Participants of Wednesday's executive meeting of the State Council, China's
central government, acknowledged investment on fixed assets in the industry had
already been "rather great" at the moment.
The meeting, chaired by Premier Wen Jiabao, deliberated on and adopted in
principle China's iron and steel industry development policy.
The meeting said the industrial mix of China's iron and steel industry has to
be further adjusted to ensure the healthy growth of the industry. Manufacture of
products that consume a very large amount of energy and materials and cause
heavy pollution had to be contained, while export of such products would also be
put under strict control.
The meeting called for an accelerated shift of the growth mode in this
sector, improved efficiency in the utilization of energy and resources, and an
"appropriate and economical" use of steel products.

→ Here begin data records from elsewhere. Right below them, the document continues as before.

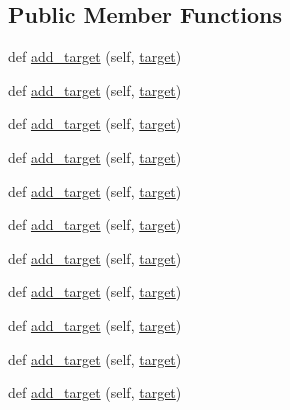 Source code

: \subsection*{Public Member Functions}
\begin{DoxyCompactItemize}
\item 
def \hyperlink{classwaflib_1_1_tools_1_1ccroot_1_1link__task_a8b0ad8c08501ac74933e9ea8fe24181b}{add\+\_\+target} (self, \hyperlink{lib_2expat_8h_a15a257516a87decb971420e718853137}{target})
\item 
def \hyperlink{classwaflib_1_1_tools_1_1ccroot_1_1link__task_a8b0ad8c08501ac74933e9ea8fe24181b}{add\+\_\+target} (self, \hyperlink{lib_2expat_8h_a15a257516a87decb971420e718853137}{target})
\item 
def \hyperlink{classwaflib_1_1_tools_1_1ccroot_1_1link__task_a8b0ad8c08501ac74933e9ea8fe24181b}{add\+\_\+target} (self, \hyperlink{lib_2expat_8h_a15a257516a87decb971420e718853137}{target})
\item 
def \hyperlink{classwaflib_1_1_tools_1_1ccroot_1_1link__task_a8b0ad8c08501ac74933e9ea8fe24181b}{add\+\_\+target} (self, \hyperlink{lib_2expat_8h_a15a257516a87decb971420e718853137}{target})
\item 
def \hyperlink{classwaflib_1_1_tools_1_1ccroot_1_1link__task_a8b0ad8c08501ac74933e9ea8fe24181b}{add\+\_\+target} (self, \hyperlink{lib_2expat_8h_a15a257516a87decb971420e718853137}{target})
\item 
def \hyperlink{classwaflib_1_1_tools_1_1ccroot_1_1link__task_a8b0ad8c08501ac74933e9ea8fe24181b}{add\+\_\+target} (self, \hyperlink{lib_2expat_8h_a15a257516a87decb971420e718853137}{target})
\item 
def \hyperlink{classwaflib_1_1_tools_1_1ccroot_1_1link__task_a8b0ad8c08501ac74933e9ea8fe24181b}{add\+\_\+target} (self, \hyperlink{lib_2expat_8h_a15a257516a87decb971420e718853137}{target})
\item 
def \hyperlink{classwaflib_1_1_tools_1_1ccroot_1_1link__task_a8b0ad8c08501ac74933e9ea8fe24181b}{add\+\_\+target} (self, \hyperlink{lib_2expat_8h_a15a257516a87decb971420e718853137}{target})
\item 
def \hyperlink{classwaflib_1_1_tools_1_1ccroot_1_1link__task_a8b0ad8c08501ac74933e9ea8fe24181b}{add\+\_\+target} (self, \hyperlink{lib_2expat_8h_a15a257516a87decb971420e718853137}{target})
\item 
def \hyperlink{classwaflib_1_1_tools_1_1ccroot_1_1link__task_a8b0ad8c08501ac74933e9ea8fe24181b}{add\+\_\+target} (self, \hyperlink{lib_2expat_8h_a15a257516a87decb971420e718853137}{target})
\item 
def \hyperlink{classwaflib_1_1_tools_1_1ccroot_1_1link__task_a8b0ad8c08501ac74933e9ea8fe24181b}{add\+\_\+target} (self, \hyperlink{lib_2expat_8h_a15a257516a87decb971420e718853137}{target})
\end{DoxyCompactItemize}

The meeting also underscored the importance of facilitate consolidating
China's iron and steel sector, optimizing its geographical distribution, and
building a solid resource supply system by tapping both domestic and overseas
resources.
Although it has contributed greatly to China's economic growth, the
fast-expanding industry has also strained electric power supply and the
country's transport system, causing serious pollution and intensifying
international competition for iron ore.
China turned out 272 million tons of rolled steel in 2004, making it the
biggest steel producer in the world.
Industrial insiders say a number of steel production projects involving more
than 300 billion yuan (US$36 billion) of investment were under construction at
the end of last year. Upon their completion, China's steel production capacity
would possibly add another 100 million tons.